Singapour (awp/afp) - Une nouvelle Bourse d'échanges de crédits carbone et d'investissements dans des projets de protection de la nature va être lancée à Singapour, mais elle devra convaincre du bien fondé des compensations d'émissions, un concept controversé.

Le Climate Impact X (CIX), soutenu par la Bourse de Singapour, le principal fonds d'investissement de la cité-Etat d'Asie du Sud-Est Temasek et la banque singapourienne DBS, veut encourager les entreprises désireuses de réduire leurs émissions de gaz à effet de serre.

Des majors pétrolières aux géants technologiques en passant par les compagnies aériennes, de plus en plus de compagnies veulent parvenir à la neutralité carbone.

Certaines entreprises achètent des "crédits carbone", qui leur permettent de continuer leurs activités polluantes en échange de réductions obtenues ailleurs ou d'investissements dans des projets comme dans la protection des forêts tropicales, pour compenser leurs émissions.

Mais cette démarche reste controversée car les grands groupes sont soupçonnés d'avoir recours à ces méthodes pour éviter de repenser leurs opérations. Par ailleurs, certains projets de compensation de carbone ont été des échecs flagrants.

La demande pour les mécanismes de compensation carbone est néanmoins en forte hausse dans le monde.

Le CIX, qui devrait être lancé d'ici la fin de l'année, veut profiter du statut de plateforme financière de Singapour et de sa localisation en Asie.

Dans une région encore fortement dépendante du charbon pour son électricité, un marché du carbone fiable s'impose pour réduire des émissions, a expliqué Ravi Menon, directeur de l'autorité monétaire de l'île lors de la présentation du projet le mois dernier.

De plus, l'Asie du Sud-Est est un "terrain fertile pour exploiter le potentiel de solutions issues de la nature", avec des mangroves abondantes et de vastes zones disponibles pour la restauration des forêts, a-t-il noté.

La Bourse proposera des investissements dans des projets de protection de la nature, ainsi que des échanges de crédits carbone. Un crédit représente une réduction d'une tonne d'émission de CO2.

Consciente des critiques qui soulignent qu'il est extrêmement difficile de vérifier si ces transactions aboutissent vraiment à supprimer du carbone de l'atmosphère, CIX aura recours à des technologies satellite ainsi qu'à la blockchain.

bénéfice pour le climat en question

Cette Bourse fait partie des marchés de carbone "volontaires", par opposition aux initiatives telles que le système d'échange de quotas de l'Union européenne, où certaines industries sont assujetties à des limites pour leurs émissions.

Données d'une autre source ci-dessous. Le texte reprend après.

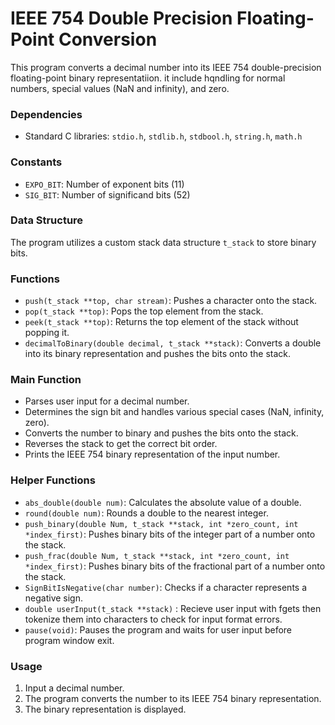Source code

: # IEEE 754 Double Precision Floating-Point Conversion

This program converts a decimal number into its IEEE 754 double-precision floating-point binary representatiion. it include hqndling for normal numbers, special values (NaN and infinity), and zero.
### Dependencies

- Standard C libraries: `stdio.h`, `stdlib.h`, `stdbool.h`, `string.h`, `math.h`

### Constants

- `EXPO_BIT`: Number of exponent bits (11)
- `SIG_BIT`: Number of significand bits (52)

### Data Structure

The program utilizes a custom stack data structure `t_stack` to store binary bits.

### Functions

- `push(t_stack **top, char stream)`: Pushes a character onto the stack.
- `pop(t_stack **top)`: Pops the top element from the stack.
- `peek(t_stack **top)`: Returns the top element of the stack without popping it.
- `decimalToBinary(double decimal, t_stack **stack)`: Converts a double into its 
binary representation and pushes the bits onto the stack.

### Main Function

- Parses user input for a decimal number.
- Determines the sign bit and handles various special cases (NaN, infinity, zero).
- Converts the number to binary and pushes the bits onto the stack.
- Reverses the stack to get the correct bit order.
- Prints the IEEE 754 binary representation of the input number.

### Helper Functions

- `abs_double(double num)`: Calculates the absolute value of a double.
- `round(double num)`: Rounds a double to the nearest integer.
- `push_binary(double Num, t_stack **stack, int *zero_count, int *index_first)`: Pushes binary bits of the integer part of a number onto the stack.
- `push_frac(double Num, t_stack **stack, int *zero_count, int *index_first)`: Pushes binary bits of the fractional part of a number onto the stack.
- `SignBitIsNegative(char number)`: Checks if a character represents a negative sign.
- `double userInput(t_stack **stack)` : Recieve user input with fgets then tokenize them into characters to check for input format errors.
- `pause(void)`: Pauses the program and waits for user input before program window exit.
### Usage

1. Input a decimal number.
2. The program converts the number to its IEEE 754 binary representation.
3. The binary representation is displayed.
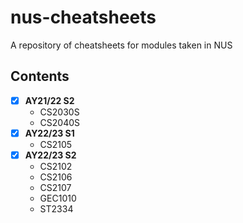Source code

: # nus-cheatsheets
A repository of cheatsheets for modules taken in NUS

## Contents

- [x] **AY21/22 S2**
  - CS2030S
  - CS2040S
- [x] **AY22/23 S1**
  - CS2105
- [x] **AY22/23 S2**
  - CS2102
  - CS2106
  - CS2107
  - GEC1010
  - ST2334
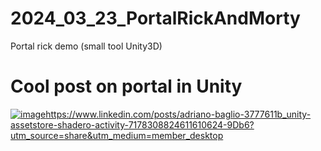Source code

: # 2024_03_23_PortalRickAndMorty
Portal rick demo (small tool Unity3D)

# Cool post on portal in Unity

[![image](https://github.com/EloiStree/2024_03_23_PortalRickAndMorty/assets/20149493/c685ada8-76f8-4b06-b2fa-5af79dd541d4)](https://www.linkedin.com/posts/adriano-baglio-3777611b_unity-assetstore-shadero-activity-7178308824611610624-9Db6?utm_source=share&utm_medium=member_desktop)https://www.linkedin.com/posts/adriano-baglio-3777611b_unity-assetstore-shadero-activity-7178308824611610624-9Db6?utm_source=share&utm_medium=member_desktop
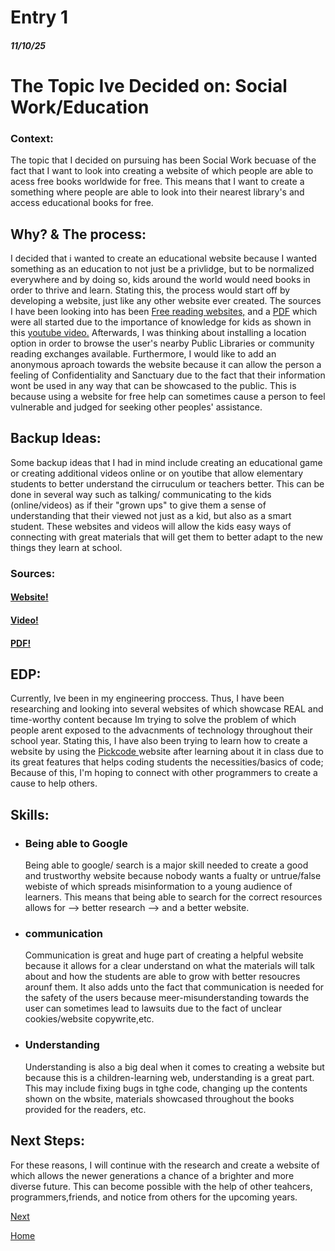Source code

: # Entry 1
##### 11/10/25

<h1>The Topic Ive Decided on: Social Work/Education</h1>

<h3>Context:</h3>
<p>The topic that I decided on pursuing has been Social Work becuase of the fact that I want to look into creating a website of which people are able to acess free books worldwide for free. This means that I want to create a something where people are able to look into their nearest library's and access educational books for free. </p>

<h2>Why? & The process:</h2>
<p></p>I decided that i wanted to create an educational website because I wanted something as an education to not just be a privlidge, but to be normalized everywhere and by doing so, kids around the world would need books in order to thrive and learn. Stating this, the process would start off by developing a website, just like any other website ever created. The sources I have been looking into has been <a href="https://mmwelches.crsd.org/teachers/gradesspecialists/second-grade/mrs-remmey/free-reading-websites"> Free reading websites,</a> and a  <a href="https://atinternetmodules.org/storage/ocali-ims-sites/ocali-ims-atim/documents/OnlineBookResources.pdf"> PDF</a> which were all started due to the importance of knowledge for kids as shown in this <a href="https://www.youtube.com/watch?v=rW2r5uStgG0">youtube video.</a> Afterwards, I was thinking about installing a location option in order to browse the user's nearby Public Libraries or community reading exchanges available. Furthermore, I would like to add an anonymous aproach towards the website because it can allow the person a feeling of Confidentiality and Sanctuary due to the fact that their information wont be used in any way that can be showcased to the public. This is because using a website for free help can sometimes cause a person to feel vulnerable and judged for seeking other peoples' assistance.</p>

<h2>Backup Ideas:</h2>
<p>Some backup ideas that I had in mind include creating an educational game or creating additional videos online or on youtibe that allow elementary students to better understand the cirruculum or teachers better. This can be done in several way such as talking/ communicating to the kids (online/videos) as if their "grown ups" to give them a sense of understanding that their viewed not just as a kid, but also as a smart student. These websites and videos will allow the kids easy ways of connecting with great materials that will get them to better adapt to the new things they learn at school. </p>

<h3>Sources:</h3>
<h4><a href="https://mmwelches.crsd.org/teachers/gradesspecialists/second-grade/mrs-remmey/free-reading-websites" target="_blank">Website!</a></a></h4>
<h4><a href="https://www.youtube.com/watch?v=rW2r5uStgG0" target="_blank"> Video!</a></a></h4>
<h4><a href="https://atinternetmodules.org/storage/ocali-ims-sites/ocali-ims-atim/documents/OnlineBookResources.pdf" target="_blank">PDF!</a></a></h4>

<h2>EDP:</h2>
<p>Currently, Ive been in my engineering proccess. Thus, I have been researching and looking into several websites of which showcase REAL and time-worthy content because Im trying to solve the problem of which people arent exposed to the advacnments of technology throughout their school year. Stating this, I have also been trying to learn how to create a website by using the <a href="https://pickcode.io/"> Pickcode </a>  website after learning about it in class due to its great features that helps coding students the necessities/basics of code; Because of this, I'm hoping to connect with other programmers to create a cause to help others.</p>

<h2>Skills:</h2>
<ul>
<li><h3>Being able to Google</h3>
<p>Being able to google/ search is a major skill needed to create a good and trustworthy website because nobody wants a fualty or untrue/false webiste of which spreads misinformation to a young audience of learners. This means that being able to search for the correct resources allows for --> better research --> and a better website.</p></li>

<li><h3>communication</h3>
<p>Communication is great and huge part of creating a helpful website because it allows for a clear understand on what the materials will talk about and how the students are able to grow with better resoucres arounf them. It also adds unto the fact that communication is needed for the safety of the users because meer-misunderstanding towards the user can sometimes lead to lawsuits due to the fact of unclear cookies/website copywrite,etc.</p></li>

<li><h3>Understanding</h3>
<p>Understanding is also a big deal when it comes to creating a website but because this is a children-learning web, understanding is a great part. This may include fixing bugs in tghe code, changing up the contents shown on the wbsite, materials showcased throughout the books provided for the readers, etc.</p></li>
</ul>

<h2>Next Steps:</h2>
<p>For these reasons, I will continue with the research and create a website of which allows the newer generations a chance of a brighter and more diverse future. This can become possible with the help of other teahcers, programmers,friends, and notice from others for the upcoming years.</p>


[Next](entry02.md)

[Home](../README.md)

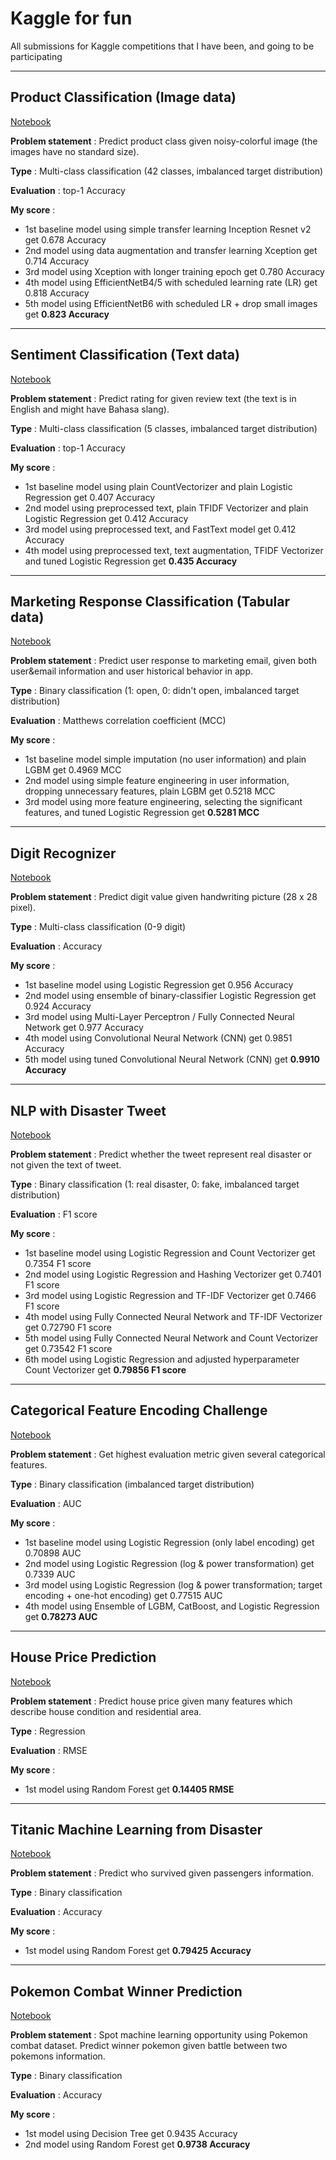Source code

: # Kaggle for fun
All submissions for Kaggle competitions that I have been, and going to be participating

----
## Product Classification (Image data)

[Notebook](https://www.kaggle.com/ajisamudra/shopee-object-detection-tpu-efficientnetb6?scriptVersionId=37906178)

**Problem statement** : Predict product class given noisy-colorful image (the images have no standard size).

**Type** : Multi-class classification (42 classes, imbalanced target distribution)

**Evaluation** : top-1 Accuracy

**My score** :

* 1st baseline model using simple transfer learning Inception Resnet v2 get 0.678 Accuracy
* 2nd model using data augmentation and transfer learning Xception get 0.714 Accuracy
* 3rd model using Xception with longer training epoch get 0.780 Accuracy
* 4th model using EfficientNetB4/5 with scheduled learning rate (LR) get 0.818 Accuracy
* 5th model using EfficientNetB6 with scheduled LR + drop small images get **0.823 Accuracy**

----
## Sentiment Classification (Text data)

[Notebook](https://www.kaggle.com/ajisamudra/rating-clf-preprocessed)

**Problem statement** : Predict rating for given review text (the text is in English and might have Bahasa slang).

**Type** : Multi-class classification (5 classes, imbalanced target distribution)

**Evaluation** : top-1 Accuracy

**My score** :

* 1st baseline model using plain CountVectorizer and plain Logistic Regression get 0.407 Accuracy
* 2nd model using preprocessed text, plain TFIDF Vectorizer and plain Logistic Regression get 0.412 Accuracy
* 3rd model using preprocessed text, and FastText model get 0.412 Accuracy
* 4th model using preprocessed text, text augmentation, TFIDF Vectorizer and tuned Logistic Regression get **0.435 Accuracy**

----
## Marketing Response Classification (Tabular data)

[Notebook](https://www.kaggle.com/ajisamudra/shopee-marketing-logreg)

**Problem statement** : Predict user response to marketing email, given both user&email information and user historical behavior in app.

**Type** : Binary classification (1: open, 0: didn't open, imbalanced target distribution)

**Evaluation** : Matthews correlation coefficient (MCC)

**My score** :

* 1st baseline model simple imputation (no user information) and plain LGBM get 0.4969 MCC
* 2nd model using simple feature engineering in user information, dropping unnecessary features, plain LGBM get 0.5218 MCC
* 3rd model using more feature engineering, selecting the significant features, and tuned Logistic Regression get **0.5281 MCC**

----
## Digit Recognizer

[Notebook](https://www.kaggle.com/ajisamudra/solving-mnist-using-cnn-mlp-and-stacking)

**Problem statement** : Predict digit value given handwriting picture (28 x 28 pixel).

**Type** : Multi-class classification (0-9 digit)

**Evaluation** : Accuracy

**My score** :

* 1st baseline model using Logistic Regression get 0.956 Accuracy
* 2nd model using ensemble of binary-classifier Logistic Regression get 0.924 Accuracy
* 3rd model using Multi-Layer Perceptron / Fully Connected Neural Network get 0.977 Accuracy
* 4th model using Convolutional Neural Network (CNN) get 0.9851 Accuracy
* 5th model using tuned Convolutional Neural Network (CNN) get **0.9910 Accuracy**

----
## NLP with Disaster Tweet

[Notebook](https://www.kaggle.com/ajisamudra/nlp-count-tf-idf-hashing-vectorizer)

**Problem statement** : Predict whether the tweet represent real disaster or not given the text of tweet.

**Type** : Binary classification (1: real disaster, 0: fake, imbalanced target distribution)

**Evaluation** : F1 score

**My score** :

* 1st baseline model using Logistic Regression and Count Vectorizer get 0.7354 F1 score
* 2nd model using Logistic Regression and Hashing Vectorizer get 0.7401 F1 score
* 3rd model using Logistic Regression and TF-IDF Vectorizer get 0.7466 F1 score
* 4th model using Fully Connected Neural Network and TF-IDF Vectorizer get 0.72790 F1 score
* 5th model using Fully Connected Neural Network and Count Vectorizer get 0.73542 F1 score
* 6th model using Logistic Regression and adjusted hyperparameter Count Vectorizer get **0.79856 F1 score**

----
## Categorical Feature Encoding Challenge

[Notebook](https://www.kaggle.com/ajisamudra/modelling-with-categorical-features)

**Problem statement** :  Get highest evaluation metric given several categorical features.

**Type** : Binary classification (imbalanced target distribution)

**Evaluation** : AUC

**My score** :

* 1st baseline model using Logistic Regression (only label encoding) get 0.70898 AUC
* 2nd model using Logistic Regression (log & power transformation) get 0.7339 AUC
* 3rd model using Logistic Regression (log & power transformation; target encoding + one-hot encoding) get 0.77515 AUC
* 4th model using Ensemble of LGBM, CatBoost, and Logistic Regression get **0.78273 AUC**

----
## House Price Prediction

[Notebook](https://www.kaggle.com/ajisamudra/house-price-prediction)

**Problem statement** : Predict house price given many features which describe house condition and residential area.

**Type** : Regression

**Evaluation** : RMSE

**My score** :

* 1st model using Random Forest get **0.14405 RMSE**

----
## Titanic Machine Learning from Disaster

[Notebook](https://www.kaggle.com/ajisamudra/survivor-of-titanic-prediction)

**Problem statement** : Predict who survived given passengers information.

**Type** : Binary classification

**Evaluation** : Accuracy

**My score** :

* 1st model using Random Forest get **0.79425 Accuracy**

----
## Pokemon Combat Winner Prediction

[Notebook](https://www.kaggle.com/ajisamudra/winner-in-pokemon-combat-prediction)

**Problem statement** : Spot machine learning opportunity using Pokemon combat dataset. Predict winner pokemon given battle between two pokemons information.

**Type** : Binary classification

**Evaluation** : Accuracy

**My score** :

* 1st model using Decision Tree get 0.9435 Accuracy
* 2nd model using Random Forest get **0.9738 Accuracy**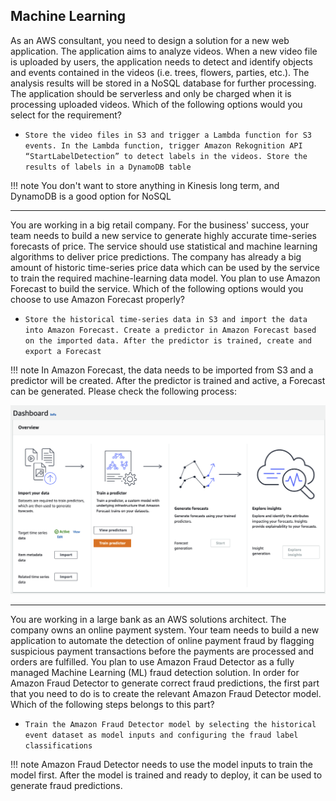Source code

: ## Machine Learning

As an AWS consultant, you need to design a solution for a new web application. The application aims to analyze videos. When a new video file is uploaded by users, the application needs to detect and identify objects and events contained in the videos (i.e. trees, flowers, parties, etc.). The analysis results will be stored in a NoSQL database for further processing. The application should be serverless and only be charged when it is processing uploaded videos. Which of the following options would you select for the requirement?

- `Store the video files in S3 and trigger a Lambda function for S3 events. In the Lambda function, trigger Amazon Rekognition API “StartLabelDetection” to detect labels in the videos. Store the results of labels in a DynamoDB table`

!!! note
    You don't want to store anything in Kinesis long term, and DynamoDB is a good option for NoSQL

___

You are working in a big retail company. For the business' success, your team needs to build a new service to generate highly accurate time-series forecasts of price. The service should use statistical and machine learning algorithms to deliver price predictions. The company has already a big amount of historic time-series price data which can be used by the service to train the required machine-learning data model. You plan to use Amazon Forecast to build the service. Which of the following options would you choose to use Amazon Forecast properly?

- `Store the historical time-series data in S3 and import the data into Amazon Forecast. Create a predictor in Amazon Forecast based on the imported data. After the predictor is trained, create and export a Forecast`

!!! note
    In Amazon Forecast, the data needs to be imported from S3 and a predictor will be created. After the predictor is trained and active, a Forecast can be generated. Please check the following process:

![forecast](../../../../assets/images/forecast.png "forecast.png")

___

You are working in a large bank as an AWS solutions architect. The company owns an online payment system. Your team needs to build a new application to automate the detection of online payment fraud by flagging suspicious payment transactions before the payments are processed and orders are fulfilled. You plan to use Amazon Fraud Detector as a fully managed Machine Learning (ML) fraud detection solution. In order for Amazon Fraud Detector to generate correct fraud predictions, the first part that you need to do is to create the relevant Amazon Fraud Detector model. Which of the following steps belongs to this part?

- `Train the Amazon Fraud Detector model by selecting the historical event dataset as model inputs and configuring the fraud label classifications`

!!! note
    Amazon Fraud Detector needs to use the model inputs to train the model first. After the model is trained and ready to deploy, it can be used to generate fraud predictions.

Les marchés volontaires ont connu un boom ces dernières années, mais ils vont encore devoir beaucoup se développer pour atteindre les objectifs requis par l'accord de Paris sur le climat qui cherche à limiter le réchauffement des températures à 1,5 degré.

Mais nombreux sont les experts qui mettent en doute l'intérêt d'impliquer les marchés financiers dans ce domaine.

"Vendre et revendre des crédits carbone ne se fait pas au bénéfice du climat", souligne Gilles Dufrasne, responsable de l'ONG Carbon Market Watch, interrogé par l'AFP.

"Spéculer sur les crédits carbone, en acquérir et les conserver avec le projet de les revendre à l'avenir, ne se fait pas au bénéfice du climat".

Investir dans des projet de protection de la nature est aussi "loin d'être idéal" parce que cela peut être "extrêmement difficile" de mesurer leur vrai impact, souligne-t-il.

De nombreux projets de compensation carbone ont par ailleurs été des échecs flagrants, en provoquant plus de dommages écologiques que de bienfaits, soulignent les spécialistes.

Un projet de restauration de forêt en Ouganda a ainsi bloqué l'accès de villageois à des terres vitales, tandis qu'en Amérique latine, des projets hydroélectriques ont aggravé des conflits sur la propriété des terres, selon une étude de Carbon Market Watch.

Pourtant, certains experts pensent que la compensation du carbone est utile. Notamment pour les industries polluantes qui peinent à atteindre des objectifs de neutralité. Mais seulement si elles sont accompagnées d'efforts sérieux pour changer leurs modèles d'affaires.

Benjamin P. Horton, directeur de l'Observatoire de la Terre à l'université technologique Nanyang de Singapour estime qu'investir dans des projets de conservation de la nature peut contribuer à combattre le réchauffement climatique.

Mais cela doit se faire "en plus de beaucoup de travail pour décarboner les secteurs de l'énergie, du transport, de l'agriculture et d'autres".